I think i’ve read msgs about this but I’ll ask anyway. Occasionally, when filling the Tandem cartridge I encounter stiff resistance when pressing the plunger. I have to try a couple times to find a soft spot in the little white pad.
Today, it was MUCH stiffer, and I had to try nearly half a dozen times to make it go into the cartridge at all. I was very reluctant to just push hard for fear I’d either wreck the needle or the cartridge or both. And I certainly didn’t want to wreck the cartridge because I don’t have spares and Medicare is snotty about how many they’ll let me have every 90 days!
What did I do wrong? What should I do differently next time?
Sometimes the pump valve mechanism is in the way.
So just try a slightly different angle until you hit it.
I find it’s easiest to install it into the pump first. Then the plastic pump valve is put into place and out of your way.
Yes it’s actually better because I find the cartridges difficult to hold they are a weird shape.
People sometimes refill them and don’t take them off the pump at all.
The pump doesn’t k ow if the cartridge is in or out.
It measures insulin with a pressure sensor.
From Tandem’s view, its not ok, so proceed at your own risk.
If it doesn’t work for you and you call support, they will likely instruct you on doing it based on their instructions. May give a reason why not to do otherwise.
I fill cartridge to max, and change when low, usually every 5 days, not every 3 days as instructed. Similar situation, Tandem would not support this.
@Tom_in_SC it can also happen when you cork the needle. A simple needle change (needle, not entire syringe) usually solves that problem if it’s not a problem as described by @Timothy .
It’s called coring the needle. The trick is to lay the tip of the syringe needle down on the white cartridge rubber at a 45 degree angle with the tip opening facing up. Push the needle straight down, not into the white rubber, then start pushing the needle in as you tilt it up to go straight in to the cartridge at 90 degrees. You have to kind of roll it into the rubber…no coring when done this way.
As someone noted, if it does happen, just change the needle.
Smaller gauge needles may reduce the risk of coring but may make the cored piece more difficult to see should coring occur. Using blunt fill needles may also reduce the risk of coring (and needle stick injuries).
Well, after 38 years of drawing up insulin from vials into insulin pump cartridges and syringes, this is the first time I’ve read about coring. It makes sense. I remember thinking many times about how magical the performance of the vial’s rubber stopper was. I’ve not observed broken pieces of the stopper in my insulin vials. But I was never aware of this hazard, either.
As a non-nurse who has a ton of needle and syringe experience, it’s sometimes hard for to discern which nursing practices are essential for health and safety and which are simple niceties that are practices done out of an abundance of caution and rarely, if ever, lead to adverse outcomes.
Just a thought, If a piece of the stopper is injected into a cartridge, that could be a cause of a site occlusion, you think?

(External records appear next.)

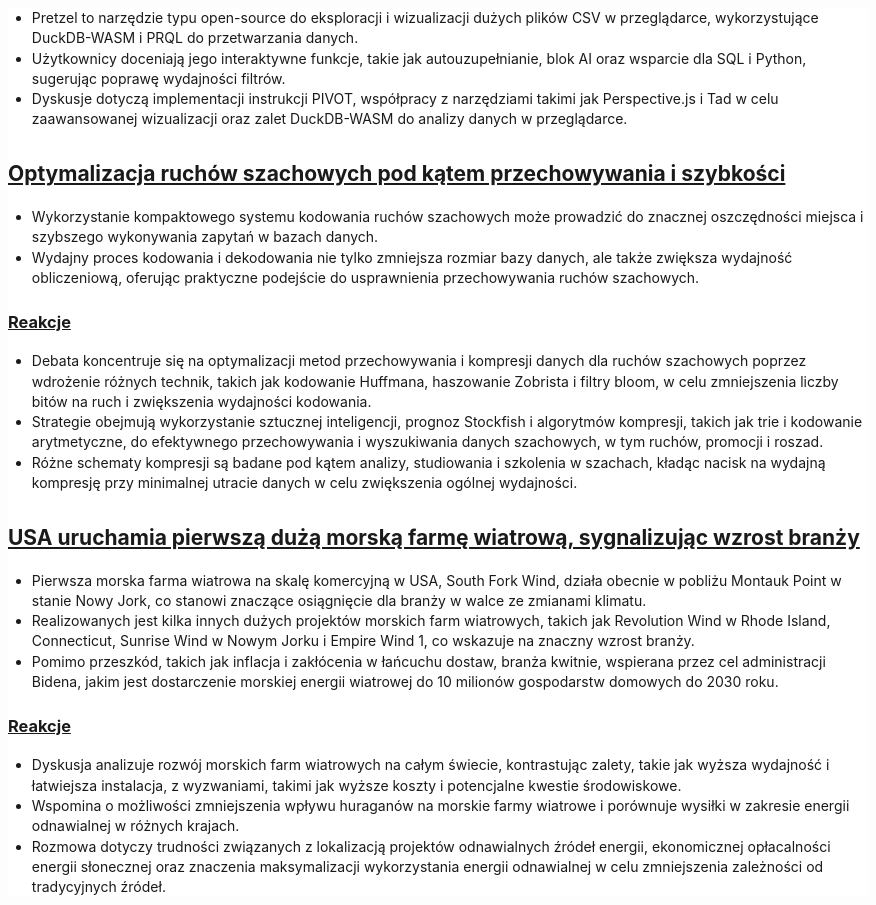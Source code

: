 - Pretzel to narzędzie typu open-source do eksploracji i wizualizacji dużych plików CSV w przeglądarce, wykorzystujące DuckDB-WASM i PRQL do przetwarzania danych.
- Użytkownicy doceniają jego interaktywne funkcje, takie jak autouzupełnianie, blok AI oraz wsparcie dla SQL i Python, sugerując poprawę wydajności filtrów.
- Dyskusje dotyczą implementacji instrukcji PIVOT, współpracy z narzędziami takimi jak Perspective.js i Tad w celu zaawansowanej wizualizacji oraz zalet DuckDB-WASM do analizy danych w przeglądarce.

## [Optymalizacja ruchów szachowych pod kątem przechowywania i szybkości](https://mbuffett.com/posts/compressing-chess-moves/)

- Wykorzystanie kompaktowego systemu kodowania ruchów szachowych może prowadzić do znacznej oszczędności miejsca i szybszego wykonywania zapytań w bazach danych.
- Wydajny proces kodowania i dekodowania nie tylko zmniejsza rozmiar bazy danych, ale także zwiększa wydajność obliczeniową, oferując praktyczne podejście do usprawnienia przechowywania ruchów szachowych.

### [Reakcje](https://news.ycombinator.com/item?id=39717615)

- Debata koncentruje się na optymalizacji metod przechowywania i kompresji danych dla ruchów szachowych poprzez wdrożenie różnych technik, takich jak kodowanie Huffmana, haszowanie Zobrista i filtry bloom, w celu zmniejszenia liczby bitów na ruch i zwiększenia wydajności kodowania.
- Strategie obejmują wykorzystanie sztucznej inteligencji, prognoz Stockfish i algorytmów kompresji, takich jak trie i kodowanie arytmetyczne, do efektywnego przechowywania i wyszukiwania danych szachowych, w tym ruchów, promocji i roszad.
- Różne schematy kompresji są badane pod kątem analizy, studiowania i szkolenia w szachach, kładąc nacisk na wydajną kompresję przy minimalnej utracie danych w celu zwiększenia ogólnej wydajności.

## [USA uruchamia pierwszą dużą morską farmę wiatrową, sygnalizując wzrost branży](https://apnews.com/article/orsted-offshore-wind-new-york-south-fork-climate-cbb9360388d91be1368dd91ba35aa384)

- Pierwsza morska farma wiatrowa na skalę komercyjną w USA, South Fork Wind, działa obecnie w pobliżu Montauk Point w stanie Nowy Jork, co stanowi znaczące osiągnięcie dla branży w walce ze zmianami klimatu.
- Realizowanych jest kilka innych dużych projektów morskich farm wiatrowych, takich jak Revolution Wind w Rhode Island, Connecticut, Sunrise Wind w Nowym Jorku i Empire Wind 1, co wskazuje na znaczny wzrost branży.
- Pomimo przeszkód, takich jak inflacja i zakłócenia w łańcuchu dostaw, branża kwitnie, wspierana przez cel administracji Bidena, jakim jest dostarczenie morskiej energii wiatrowej do 10 milionów gospodarstw domowych do 2030 roku.

### [Reakcje](https://news.ycombinator.com/item?id=39721158)

- Dyskusja analizuje rozwój morskich farm wiatrowych na całym świecie, kontrastując zalety, takie jak wyższa wydajność i łatwiejsza instalacja, z wyzwaniami, takimi jak wyższe koszty i potencjalne kwestie środowiskowe.
- Wspomina o możliwości zmniejszenia wpływu huraganów na morskie farmy wiatrowe i porównuje wysiłki w zakresie energii odnawialnej w różnych krajach.
- Rozmowa dotyczy trudności związanych z lokalizacją projektów odnawialnych źródeł energii, ekonomicznej opłacalności energii słonecznej oraz znaczenia maksymalizacji wykorzystania energii odnawialnej w celu zmniejszenia zależności od tradycyjnych źródeł.
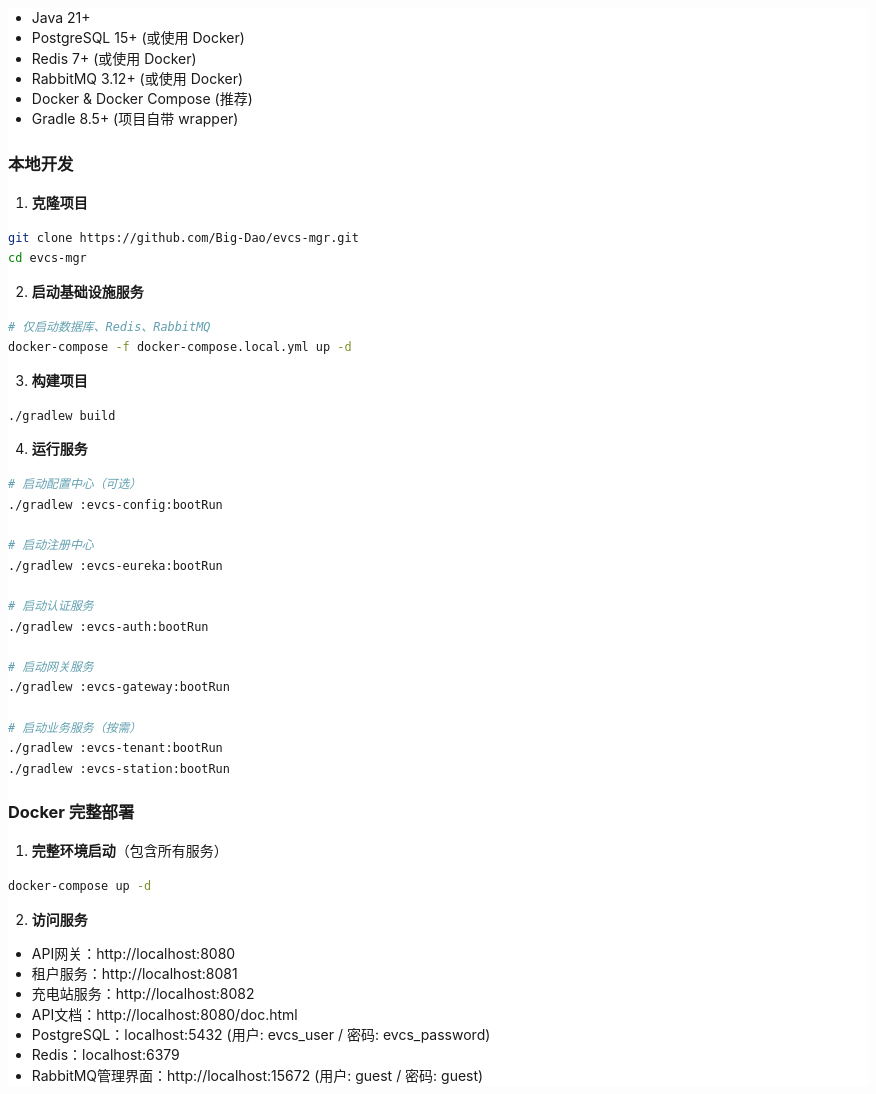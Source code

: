 - Java 21+
- PostgreSQL 15+ (或使用 Docker)
- Redis 7+ (或使用 Docker)
- RabbitMQ 3.12+ (或使用 Docker)
- Docker & Docker Compose (推荐)
- Gradle 8.5+ (项目自带 wrapper)

### 本地开发

1. **克隆项目**
```bash
git clone https://github.com/Big-Dao/evcs-mgr.git
cd evcs-mgr
```

2. **启动基础设施服务**
```bash
# 仅启动数据库、Redis、RabbitMQ
docker-compose -f docker-compose.local.yml up -d
```

3. **构建项目**
```bash
./gradlew build
```

4. **运行服务**
```bash
# 启动配置中心（可选）
./gradlew :evcs-config:bootRun

# 启动注册中心
./gradlew :evcs-eureka:bootRun

# 启动认证服务
./gradlew :evcs-auth:bootRun

# 启动网关服务
./gradlew :evcs-gateway:bootRun

# 启动业务服务（按需）
./gradlew :evcs-tenant:bootRun
./gradlew :evcs-station:bootRun
```

### Docker 完整部署

1. **完整环境启动**（包含所有服务）
```bash
docker-compose up -d
```

2. **访问服务**
- API网关：http://localhost:8080
- 租户服务：http://localhost:8081
- 充电站服务：http://localhost:8082
- API文档：http://localhost:8080/doc.html
- PostgreSQL：localhost:5432 (用户: evcs_user / 密码: evcs_password)
- Redis：localhost:6379
- RabbitMQ管理界面：http://localhost:15672 (用户: guest / 密码: guest)
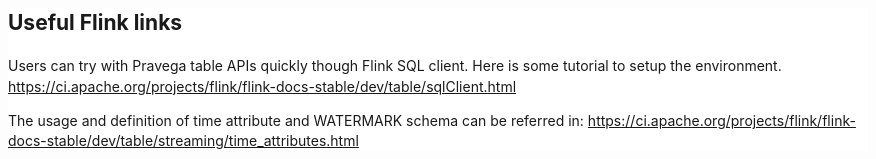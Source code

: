 ## Useful Flink links

Users can try with Pravega table APIs quickly though Flink SQL client. Here is some tutorial to setup the environment.
https://ci.apache.org/projects/flink/flink-docs-stable/dev/table/sqlClient.html

The usage and definition of time attribute and WATERMARK schema can be referred in:
https://ci.apache.org/projects/flink/flink-docs-stable/dev/table/streaming/time_attributes.html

We use injectable ivomectin monthly to heart worm treat our dogs. We give it to them orally. The other day I had a needle occlusion, I could not draw air into the syringe at all. I wonder if I cored the needle. Interesting.
That is always a possibility, but I think I have had some go in before and nothing happened.
There was a period of time not too too long ago that I had problems with the needle getting stopped up very frequently. This of course ended up with me having to reuse needles since I didn’t have enough. I don’t know if it was a bad batch of needles or what.
In my experience it has been always been the cartridge rubber that gets stuck and not the vial rubber. There may have been one time when I was using humalog (which has similar white rubber) that the vial plugged it up. Fiasp has a different seal material, so I can rule that out. I have definitely never had the needle get blocked from those vials.
It is certainly very annoying when it happens. Occasionally you can pull the plunger all the way out and reinsert it and use the air pressure to push it out, but that has mixed results.
As a funny story when I was a kid and not on a pump yet I was playing around with one of my needles and sucked up some candle wax that obviously plugged up the needle. I did the whole pull plunger all the way out and put it back in thing because I thought I would be able to shoot the wax out, but instead the whole end of the needle shot off like a dart and went somewhere never to be found again. Needless to say my kid brain was like “WOAH COOL!!!” lol.